Content starts
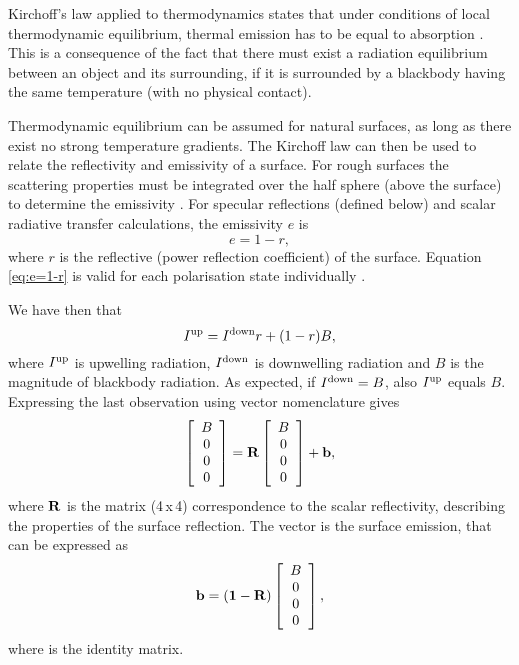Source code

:  Kirchoff's law applied to thermodynamics states that under conditions
 of local thermodynamic equilibrium, thermal emission has to be equal
 to absorption \citep[page 215]{ulaby:81}. This is a consequence of
 the fact that there must exist a radiation equilibrium between an
 object and its surrounding, if it is surrounded by a blackbody having
 the same temperature (with no physical contact). 
 
 Thermodynamic equilibrium can be assumed for natural surfaces, as
 long as there exist no strong temperature gradients. The Kirchoff law
 can then be used to relate the reflectivity and emissivity of a
 surface. For rough surfaces the scattering properties must be
 integrated over the half sphere (above the surface) to determine the
 emissivity \citep[see e.g.][Eq.\ 4.186]{ulaby:81}. For specular
 reflections (defined below) and scalar radiative transfer
 calculations, the emissivity $e$ is
 \begin{equation}
  \label{eq:e=1-r}
   e = 1 - r,
 \end{equation}
 where $r$ is the reflective (power reflection coefficient) of the
 surface.  Equation \ref{eq:e=1-r} is valid for each polarisation state
 individually \citep[Eq.\ 4.190a]{ulaby:81}.

 We have then that
 \begin{equation}
  I^\mathrm{up} = I^\mathrm{down}r + (1-r)B,
 \end{equation}
 where $I^\mathrm{up}$ is upwelling radiation, $I^\mathrm{down}$
 is downwelling radiation and $B$ is the magnitude of blackbody
 radiation. As expected, if $I^\mathrm{down}=B$, also
 $I^\mathrm{up}$ equals $B$.  Expressing the last observation using
 vector nomenclature gives
 \begin{equation}
   \left[\begin{array}{c} B \\ 0 \\0\\0 \end{array}\right] =
  \mathbf{R} \left[\begin{array}{c} B \\ 0 \\0\\0 \end{array}\right] + 
  \mathbf{b},
 \end{equation}
 where $\mathbf{R}$ is the matrix (4\,x\,4) correspondence to the
 scalar reflectivity, describing the properties of the surface
 reflection. The vector  is the surface emission, that
 can be expressed as
 \begin{equation}
  \label{eq:surface:bvector} 
  \mathbf{b} = (\mathbf{1}-\mathbf{R})
      \left[\begin{array}{c} B \\ 0 \\0\\0 \end{array}\right],
 \end{equation}
 where  is the identity matrix. 



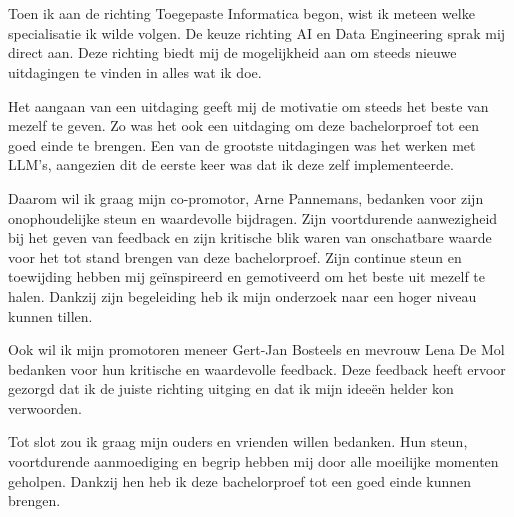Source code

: 
\chapter*{}%
\label{ch:voorwoord}


Toen ik aan de richting Toegepaste Informatica begon, wist ik meteen welke specialisatie ik wilde volgen. 
De keuze richting AI en Data Engineering sprak mij direct aan. 
Deze richting biedt mij de mogelijkheid aan om steeds nieuwe uitdagingen te vinden in alles wat ik doe.

Het aangaan van een uitdaging geeft mij de motivatie om steeds het beste van mezelf te geven. 
Zo was het ook een uitdaging om deze bachelorproef tot een goed einde te brengen. 
Een van de grootste uitdagingen was het werken met LLM's, aangezien dit de eerste keer was dat ik deze zelf implementeerde.

Daarom wil ik graag mijn co-promotor, Arne Pannemans, bedanken voor zijn onophoudelijke steun en waardevolle bijdragen. 
Zijn voortdurende aanwezigheid bij het geven van feedback en zijn kritische blik waren van onschatbare waarde voor het tot stand brengen van deze bachelorproef. 
Zijn continue steun en toewijding hebben mij geïnspireerd en gemotiveerd om het beste uit mezelf te halen. 
Dankzij zijn begeleiding heb ik mijn onderzoek naar een hoger niveau kunnen tillen.

Ook wil ik mijn promotoren meneer Gert-Jan Bosteels en mevrouw Lena De Mol bedanken voor hun kritische en waardevolle feedback. 
Deze feedback heeft ervoor gezorgd dat ik de juiste richting uitging en dat ik mijn ideeën helder kon verwoorden.

Tot slot zou ik graag mijn ouders en vrienden willen bedanken. Hun steun, voortdurende aanmoediging en begrip hebben mij door alle moeilijke momenten geholpen. 
Dankzij hen heb ik deze bachelorproef tot een goed einde kunnen brengen.
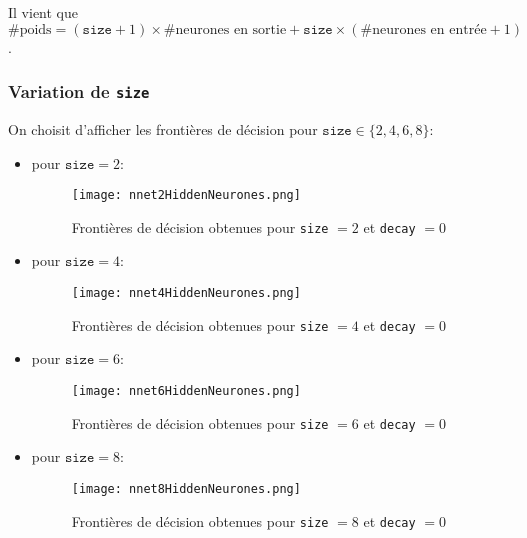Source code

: \documentclass{article}
\begin{document}
\begin{multicols}{2}
Il vient que $\text{\# poids} = (\texttt{size} + 1) \times \text{\# neurones en sortie} + \texttt{size} \times (\text{\# neurones en entrée} + 1)$.

\subsubsection{Variation de \texttt{size}}\label{subsubsec:ex232}

On choisit d'afficher les frontières de décision pour
$\texttt{size} \in \{ 2, 4, 6, 8 \}$:

\begin{itemize} 
    \item pour $\texttt{size} = 2$:
        \begin{figure}[H]
            \begin{center}
                \texttt{[image: nnet2HiddenNeurones.png]}
                \centering
                \captionsetup{justification=centering}
                \caption{\label{fig:nnet2}Frontières de décision obtenues pour \texttt{size} $= 2$ et \texttt{decay} $= 0$}
            \end{center}
        \end{figure}
    \item pour $\texttt{size} = 4$:
        \begin{figure}[H]
            \begin{center}
                \texttt{[image: nnet4HiddenNeurones.png]}
                \centering
                \captionsetup{justification=centering}
                \caption{\label{fig:nnet4}Frontières de décision obtenues pour \texttt{size} $= 4$ et \texttt{decay} $= 0$}
            \end{center}
        \end{figure}
    \item pour $\texttt{size} = 6$:
        \begin{figure}[H]
            \begin{center}
                \texttt{[image: nnet6HiddenNeurones.png]}
                \centering
                \captionsetup{justification=centering}
                \caption{\label{fig:nnet6}Frontières de décision obtenues pour \texttt{size} $= 6$ et \texttt{decay} $= 0$}
            \end{center}
        \end{figure}
    \item pour $\texttt{size} = 8$:
        \begin{figure}[H]
            \begin{center}
                \texttt{[image: nnet8HiddenNeurones.png]}
                \centering
                \captionsetup{justification=centering}
                \caption{\label{fig:nnet8}Frontières de décision obtenues pour \texttt{size} $= 8$ et \texttt{decay} $= 0$}
            \end{center}
        \end{figure}
\end{itemize}


\end{multicols}
\end{document}
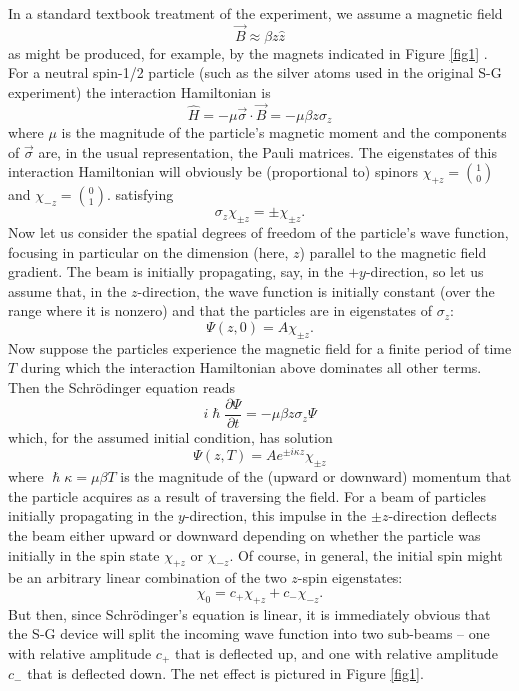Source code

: \documentclass[aps,prc,onecolumn,letterpaper,floatfix,12pt]{revtex4}
\renewcommand{\hbar}{\hslash}
\begin{document}
In a standard textbook treatment of the experiment, we assume a
magnetic field
\begin{equation}
\vec{B} \approx \beta z \hat{z}
\label{b}
\end{equation}
as might be produced, for example, by the magnets indicated in Figure
\ref{fig1} \cite{field}.  
For a neutral spin-1/2 particle (such as the
silver atoms used in the original S-G experiment) the interaction
Hamiltonian is
\begin{equation}
\hat{H} = - \mu \vec{\sigma} \cdot \vec{B} =  - \mu
\beta z \sigma_z
\label{h1}
\end{equation}
where $\mu$ is the magnitude of the particle's magnetic moment and
the components of $\vec{\sigma}$ are, in the usual representation, 
the Pauli matrices.  The eigenstates of this
interaction Hamiltonian will obviously be (proportional to) spinors 
$\chi_{+z} = \binom{1}{0}$ and $\chi_{-z} = \binom{0}{1}$.  
satisfying
\begin{equation}
\sigma_z \chi_{\pm z} = \pm \chi_{\pm z}.
\end{equation}
Now let us consider the spatial degrees of freedom of the particle's
wave function, focusing in particular on the dimension (here, $z$)
parallel to the magnetic field gradient.  The beam is initially
propagating, say, in the $+y$-direction, so let us assume that, in the
$z$-direction, the wave function is initially constant (over the range
where it is nonzero) and that the particles are in eigenstates of $\sigma_z$:
\begin{equation}
\Psi(z,0) = A \chi_{\pm z}.
\end{equation}
Now suppose the particles experience the magnetic field for a
finite period of time $T$ during which the interaction Hamiltonian
above dominates all other terms.  Then the Schr\"odinger equation
reads
\begin{equation}
i \hbar \frac{\partial \Psi}{\partial t} = - \mu \beta z \sigma_z \Psi
\end{equation}
which, for the assumed initial condition, has solution
\begin{equation}
\Psi(z,T)  = A e^{\pm i
  \kappa z} \chi_{\pm z} 
\end{equation}
where $\hbar \kappa = \mu \beta T$ is the magnitude of the (upward or
downward) momentum that the particle acquires as a result of
traversing the field.  For a
beam of particles initially propagating in the $y$-direction, this
impulse in the $\pm z$-direction deflects the beam either upward or
downward depending on whether the particle was initially in the spin
state $\chi_{+z}$ or $\chi_{-z}$.  Of course, in general, the initial spin
might be an arbitrary linear combination of the two $z$-spin
eigenstates:
\begin{equation}
\chi_0 = c_+ \chi_{+z} + c_- \chi_{-z}.
\label{spinor}
\end{equation}
But then, since Schr\"odinger's equation is linear, it is immediately
obvious that the S-G device will split the incoming wave function into
two sub-beams -- one with relative amplitude $c_+$ that is deflected
up, and one with relative amplitude $c_-$ that is deflected down.
The net effect is pictured in Figure \ref{fig1}.
\end{document}
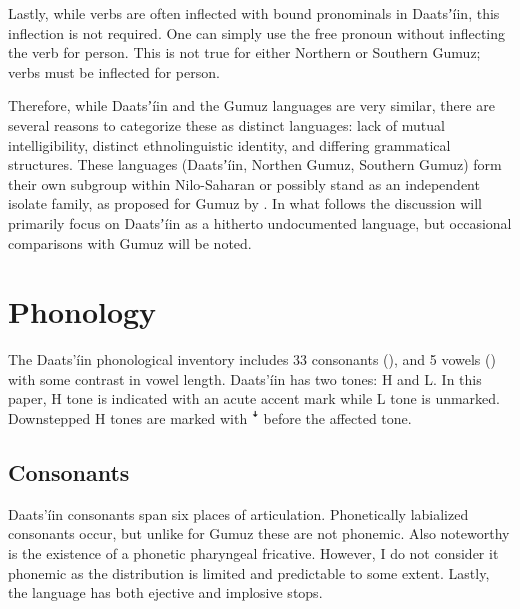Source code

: \documentclass[output=paper]{langsci/langscibook}
\begin{document}
Lastly, while verbs are often inflected with bound pronominals in Daatsʼíin, this inflection is not required. One can simply use the free pronoun without inflecting the verb for person. This is not true for either Northern or Southern Gumuz; verbs must be inflected for person.

Therefore, while Daatsʼíin and the Gumuz languages are very similar, there are several reasons to categorize these as distinct languages: lack of mutual intelligibility, distinct ethnolinguistic identity, and differing grammatical structures. These languages (Daatsʼíin, Northen Gumuz, Southern Gumuz) form their own subgroup within Nilo-Saharan or possibly stand as an independent isolate family, as proposed for Gumuz by \citet{Dimmendaal2011}. In what follows the discussion will primarily focus on Daatsʼíin as a hitherto undocumented language, but occasional comparisons with Gumuz will be noted.


\section{Phonology}\label{sec:ahlandc:3}


The Daats’íin phonological inventory includes 33 consonants (), and 5 vowels () with some contrast in vowel length. Daats’íin has two tones: H and L. In this paper, H tone is indicated with an acute accent mark while L tone is unmarked. Downstepped H tones are marked with \textsf{ꜜ }before the affected tone.


\subsection{Consonants}\label{sec:ahlandc:3.1}

Daats’íin consonants span six places of articulation. Phonetically labialized consonants occur, but unlike for Gumuz these are not phonemic. Also noteworthy is the existence of a phonetic pharyngeal fricative. However, I do not consider it phonemic as the distribution is limited and predictable to some extent. Lastly, the language has both ejective and implosive stops.  
\end{document}
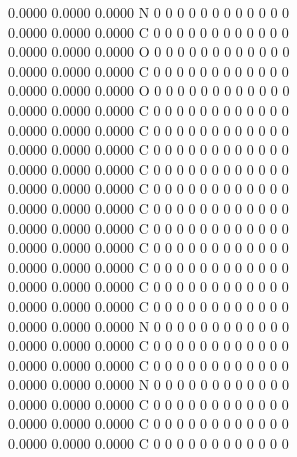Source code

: \documentclass[11pt,titlepage,dvipdfmx,twoside]{article}
\begin{document}
\begin{oframed}
{    0.0000    0.0000    0.0000  N  0  0  0  0  0  0  0  0  0  0  0  0      \\
    0.0000    0.0000    0.0000  C  0  0  0  0  0  0  0  0  0  0  0  0      \\
    0.0000    0.0000    0.0000  O  0  0  0  0  0  0  0  0  0  0  0  0      \\
    0.0000    0.0000    0.0000  C  0  0  0  0  0  0  0  0  0  0  0  0      \\
    0.0000    0.0000    0.0000  O  0  0  0  0  0  0  0  0  0  0  0  0      \\
    0.0000    0.0000    0.0000  C  0  0  0  0  0  0  0  0  0  0  0  0      \\
    0.0000    0.0000    0.0000  C  0  0  0  0  0  0  0  0  0  0  0  0      \\
    0.0000    0.0000    0.0000  C  0  0  0  0  0  0  0  0  0  0  0  0      \\
    0.0000    0.0000    0.0000  C  0  0  0  0  0  0  0  0  0  0  0  0      \\
    0.0000    0.0000    0.0000  C  0  0  0  0  0  0  0  0  0  0  0  0      \\
    0.0000    0.0000    0.0000  C  0  0  0  0  0  0  0  0  0  0  0  0      \\
    0.0000    0.0000    0.0000  C  0  0  0  0  0  0  0  0  0  0  0  0      \\
    0.0000    0.0000    0.0000  C  0  0  0  0  0  0  0  0  0  0  0  0      \\
    0.0000    0.0000    0.0000  C  0  0  0  0  0  0  0  0  0  0  0  0      \\
    0.0000    0.0000    0.0000  C  0  0  0  0  0  0  0  0  0  0  0  0      \\
    0.0000    0.0000    0.0000  C  0  0  0  0  0  0  0  0  0  0  0  0      \\
    0.0000    0.0000    0.0000  N  0  0  0  0  0  0  0  0  0  0  0  0      \\
    0.0000    0.0000    0.0000  C  0  0  0  0  0  0  0  0  0  0  0  0      \\
    0.0000    0.0000    0.0000  C  0  0  0  0  0  0  0  0  0  0  0  0      \\
    0.0000    0.0000    0.0000  N  0  0  0  0  0  0  0  0  0  0  0  0      \\
    0.0000    0.0000    0.0000  C  0  0  0  0  0  0  0  0  0  0  0  0      \\
    0.0000    0.0000    0.0000  C  0  0  0  0  0  0  0  0  0  0  0  0      \\
    0.0000    0.0000    0.0000  C  0  0  0  0  0  0  0  0  0  0  0  0      \\
}
\end{oframed}
\end{document}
Content ends
- _About this task_
Everything from the line with "Now let us consider" through the line with "propagating, say, in" should be written out exactly as it appears above, end lines included, and nothing outside that range.

- _Result_
Now let us consider the spatial degrees of freedom of the particle's
wave function, focusing in particular on the dimension (here, $z$)
parallel to the magnetic field gradient.  The beam is initially
propagating, say, in the $+y$-direction, so let us assume that, in the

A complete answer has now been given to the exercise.